Exercise objective:
Go through the material and copy each line that includes "happy".

------------------------------------------------------------------------

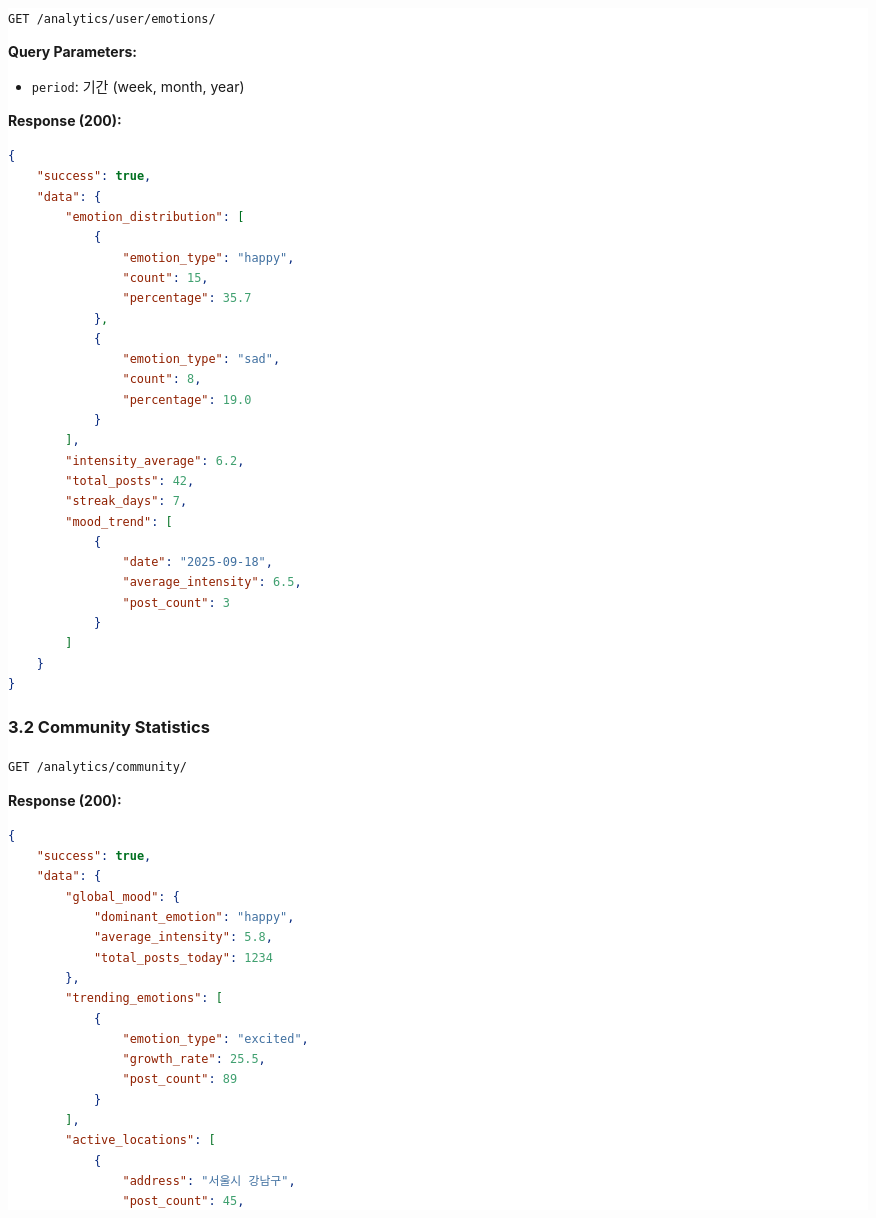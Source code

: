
 ```
GET /analytics/user/emotions/
```

**Query Parameters:**

-   `period`: 기간 (week, month, year)

**Response (200):**

```json
{
    "success": true,
    "data": {
        "emotion_distribution": [
            {
                "emotion_type": "happy",
                "count": 15,
                "percentage": 35.7
            },
            {
                "emotion_type": "sad",
                "count": 8,
                "percentage": 19.0
            }
        ],
        "intensity_average": 6.2,
        "total_posts": 42,
        "streak_days": 7,
        "mood_trend": [
            {
                "date": "2025-09-18",
                "average_intensity": 6.5,
                "post_count": 3
            }
        ]
    }
}
```

### 3.2 Community Statistics

```
GET /analytics/community/
```

**Response (200):**

```json
{
    "success": true,
    "data": {
        "global_mood": {
            "dominant_emotion": "happy",
            "average_intensity": 5.8,
            "total_posts_today": 1234
        },
        "trending_emotions": [
            {
                "emotion_type": "excited",
                "growth_rate": 25.5,
                "post_count": 89
            }
        ],
        "active_locations": [
            {
                "address": "서울시 강남구",
                "post_count": 45,
```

------------------------------------------------------------------------

Reply:
                "emotion_type": "happy",
            "dominant_emotion": "happy",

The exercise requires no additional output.